Member of the Nebraska Legislature from the 49th district
- In office January 5, 1977 – November 1, 1983
- Preceded by: Leslie Stull
- Succeeded by: Sandra K. Scofield

Personal details
- Born: June 20, 1954 (age 72) Hemingford, Nebraska
- Party: Independent (1976–1980) Republican (1972–1976, 1980–present)
- Education: United States Merchant Marine Academy (B.S.) Creighton University School of Law (J.D.) Creighton University School of Medicine (M.D.)
- Occupation: Attorney

= Samuel Cullan =

American politician

Samuel K. Cullan (born June 20, 1954) is an American politician and attorney from Nebraska who served as a member of the Nebraska Legislature from the 49th district from 1977 to 1983. He was initially an independent but joined the Republican Party in 1980.

==Early life==
Cullan was born in Hemingford, Nebraska, in 1954. He grew up in Hemingford, and attended St. Agnes Academy in Alliance and graduated from Hemingford High School in 1972. Cullan was nominated for the United States Merchant Marine Academy by Senator Carl Curtis, and enrolled later that year. Cullan graduated from the Merchant Marine Academy in 1976.

==Nebraska Legislature==
In 1976, State Senator Leslie Stull, who represented the western Nebraska-based 49th district, ran for re-election to a third term, Cullan, a senior at the Merchant Marine Academy at the time, announced that he would challenge Stull for re-election. Cullan, who had originally registered to vote as a Republican, switched his party registration to independent prior to challenging Stull. Cullan campaigned little in the district prior to his graduation, and Stull placed first in the primary election by a wide margin, winning 63 percent of the vote to Cullen's 37 percent. In the general election, Cullan waged a "massive advertising and door-to-door campaign" against Stull, and ultimately defeated Stull in a "surprise upset," winning 53 percent of the vote to Stull's 47 percent.

During Cullen's first term in the legislature, he enrolled as a law student at the Creighton University School of Law in the fall of 1979. He switched to the Republican Party in 1980, characterizing himself as a moderate-conservative, and noting that, because "Nebraska is a two-party state," if he was "involved in the Legislature, I have to function in the system." Cullan ran for re-election in 1980, and was re-elected unopposed.

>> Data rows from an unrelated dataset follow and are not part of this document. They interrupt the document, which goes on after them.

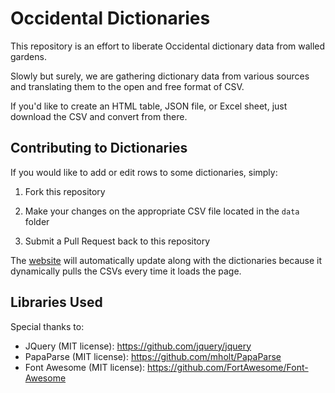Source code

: # Occidental Dictionaries

This repository is an effort to liberate Occidental dictionary data from walled gardens.

Slowly but surely, we are gathering dictionary data from various sources and translating them to the open and free format of CSV.

If you'd like to create an HTML table, JSON file, or Excel sheet, just download the CSV and convert from there.

## Contributing to Dictionaries 

If you would like to add or edit rows to some dictionaries, simply:

1. Fork this repository

2. Make your changes on the appropriate CSV file located in the `data` folder

3. Submit a Pull Request back to this repository

The [website](http://occidental-lang.com/dictionaries) will automatically update along with the dictionaries because it dynamically pulls the CSVs every time it loads the page.

## Libraries Used
Special thanks to:

- JQuery (MIT license): https://github.com/jquery/jquery
- PapaParse (MIT license): https://github.com/mholt/PapaParse
- Font Awesome (MIT license): https://github.com/FortAwesome/Font-Awesome
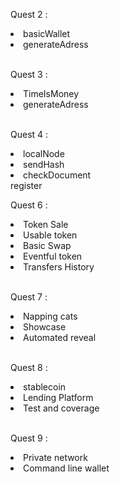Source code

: 
Quest 2 :
 <li>basicWallet</li>
<li>generateAdress</li>

</br>

Quest 3 :
          <li>TimeIsMoney</li>
         <li>generateAdress</li>
</br>

Quest 4 :
          <li>localNode</li>
          <li>sendHash</li>
          <li>checkDocument</li>
          register</li>
</br>

Quest 6 : 
          <li>Token Sale</li>
          <li>Usable token</li>
          <li>Basic Swap</li>
          <li>Eventful token</li>
          <li>Transfers History</li>
</br>

Quest 7 :
<li>Napping cats</li>
         <li> Showcase</li>
          <li>Automated reveal</li>
</br>

Quest 8 :
<li>stablecoin</li>
          <li>Lending Platform</li>
         <li> Test and coverage</li>
</br>

Quest 9 : 
<li> Private network</li>
     <li> Command line wallet</li>
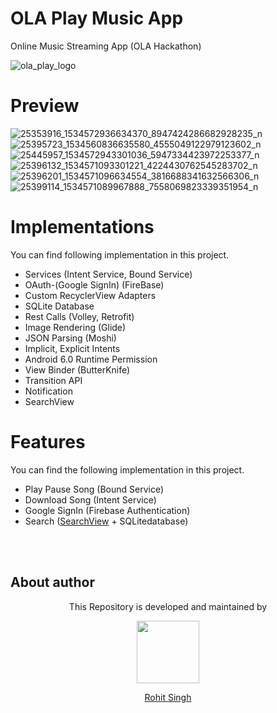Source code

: # OLA Play Music App

Online Music Streaming App (OLA Hackathon)

![ola_play_logo](https://user-images.githubusercontent.com/11274840/36310098-fb047cd0-134c-11e8-8d4c-17ef8cff8a6e.png)

# Preview
![25353916_1534572936634370_8947424286682928235_n](https://user-images.githubusercontent.com/11274840/36310869-5dc9dbe2-134f-11e8-8a4f-30a31715398f.jpg)
![25395723_1534560836635580_4555049122979123602_n](https://user-images.githubusercontent.com/11274840/36310882-646f65e8-134f-11e8-9135-5d49487c3ec6.jpg)
![25445957_1534572943301036_5947334423972253377_n](https://user-images.githubusercontent.com/11274840/36310894-6c7f2926-134f-11e8-8c47-8b7456076589.jpg)
![25396132_1534571093301221_4224430762545283702_n](https://user-images.githubusercontent.com/11274840/36310930-9177cd3c-134f-11e8-903f-71653388add9.jpg)
![25396201_1534571096634554_3816688341632566306_n](https://user-images.githubusercontent.com/11274840/36310937-97af9a2c-134f-11e8-821f-821767fca5c8.jpg)
![25399114_1534571089967888_7558069823339351954_n](https://user-images.githubusercontent.com/11274840/36310947-a1cbcfd0-134f-11e8-8a23-fb9a9de8f96e.jpg)



# Implementations
You can find following implementation in this project.

 - Services (Intent Service, Bound Service)
 - OAuth-(Google SignIn) (FireBase) 
 - Custom RecyclerView Adapters
 - SQLite Database
 - Rest Calls (Volley, Retrofit)
 - Image Rendering (Glide)
 - JSON Parsing (Moshi)
 - Implicit, Explicit Intents 
 - Android 6.0 Runtime Permission
 - View Binder (ButterKnife)
 - Transition API
 - Notification
 - SearchView
 
 # Features
You can find the following implementation in this project.

 - Play Pause Song   (Bound Service)
 - Download Song     (Intent Service)
 - Google SignIn     (Firebase Authentication)
 - Search            ([SearchView][1] + SQLitedatabase)
 
 
 </br></br>
## About author
<p align="center">This Repository is developed and maintained by </p>
<p align="center">
  <a href="https://stackoverflow.com/users/4700156/rohit-singh?tab=profile"><img width="100" height="100" src="https://user-images.githubusercontent.com/11274840/30627155-38952a30-9dec-11e7-9072-a00d9a86bdb8.gif">
</p></a>
<a href="https://stackoverflow.com/users/4700156/rohit-singh?tab=profile">
<p align="center">
  Rohit Singh
</p>
</a>


  [1]: https://stackoverflow.com/questions/27378981/how-to-use-searchview-in-toolbar-android/49064027#49064027
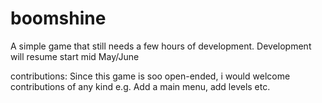 # boomshine

A simple game that still needs a few hours of development. Development will resume start mid May/June

contributions:
Since this game is soo open-ended, i would welcome contributions of any kind e.g. Add a main menu, add levels etc.
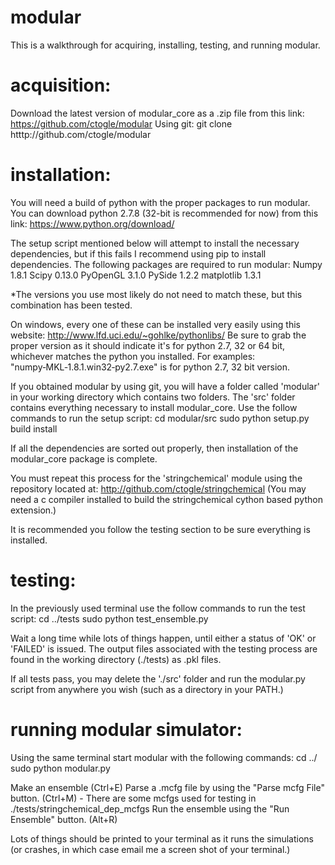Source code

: modular
=======
This is a walkthrough for acquiring, installing, testing, and running modular.

acquisition:
============
Download the latest version of modular_core as a .zip file from this link:
https://github.com/ctogle/modular
Using git:
git clone htttp://github.com/ctogle/modular

installation:
=============
You will need a build of python with the proper packages to run modular.
You can download python 2.7.8 (32-bit is recommended for now) from this link:
https://www.python.org/download/

The setup script mentioned below will attempt to install the necessary dependencies, but if this fails I recommend using pip to install dependencies.
The following packages are required to run modular:
Numpy 1.8.1
Scipy 0.13.0
PyOpenGL 3.1.0
PySide 1.2.2
matplotlib 1.3.1

*The versions you use most likely do not need to match these, but this combination has been tested.

On windows, every one of these can be installed very easily using this website:
http://www.lfd.uci.edu/~gohlke/pythonlibs/
Be sure to grab the proper version as it should indicate it's for python 2.7, 32 or 64 bit, whichever matches the python you installed.
For examples: "numpy‑MKL‑1.8.1.win32‑py2.7.exe" is for python 2.7, 32 bit version.

If you obtained modular by using git, you will have a folder called 'modular' in your working directory which contains two folders.
The 'src' folder contains everything necessary to install modular_core. Use the follow commands to run the setup script:
cd modular/src
sudo python setup.py build install

If all the dependencies are sorted out properly, then installation of the modular_core package is complete.

You must repeat this process for the 'stringchemical' module using the repository located at:
http://github.com/ctogle/stringchemical
(You may need a c compiler installed to build the stringchemical cython based python extension.)

It is recommended you follow the testing section to be sure everything is installed.

testing:
========
In the previously used terminal use the follow commands to run the test script:
cd ../tests
sudo python test_ensemble.py

Wait a long time while lots of things happen, until either a status of 'OK' or 'FAILED' is issued.
The output files associated with the testing process are found in the working directory (./tests) as .pkl files.

If all tests pass, you may delete the './src' folder and run the modular.py script from anywhere you wish (such as a directory in your PATH.)

running modular simulator:
==========================
Using the same terminal start modular with the following commands:
cd ../
sudo python modular.py

Make an ensemble (Ctrl+E)
Parse a .mcfg file by using the "Parse mcfg File" button. (Ctrl+M)
	- There are some mcfgs used for testing in ./tests/stringchemical_dep_mcfgs
Run the ensemble using the "Run Ensemble" button. (Alt+R)

Lots of things should be printed to your terminal as it runs the simulations (or crashes, in which case email me a screen shot of your terminal.)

He graduated from law school in 1982, and was sworn in as an attorney by Chief Justice Norman Krivosha of the Nebraska Supreme Court on September 17, 1982. He joined his brothers, Dave and Dan Cullan, in their legal practice. On August 11, 1983, Cullan announced that he would resign from the legislature, effective November 1, to attend the Creighton University School of Medicine.

==Post-legislative career==
Cullan graduated from medical school in 1987, and practices as an attorney.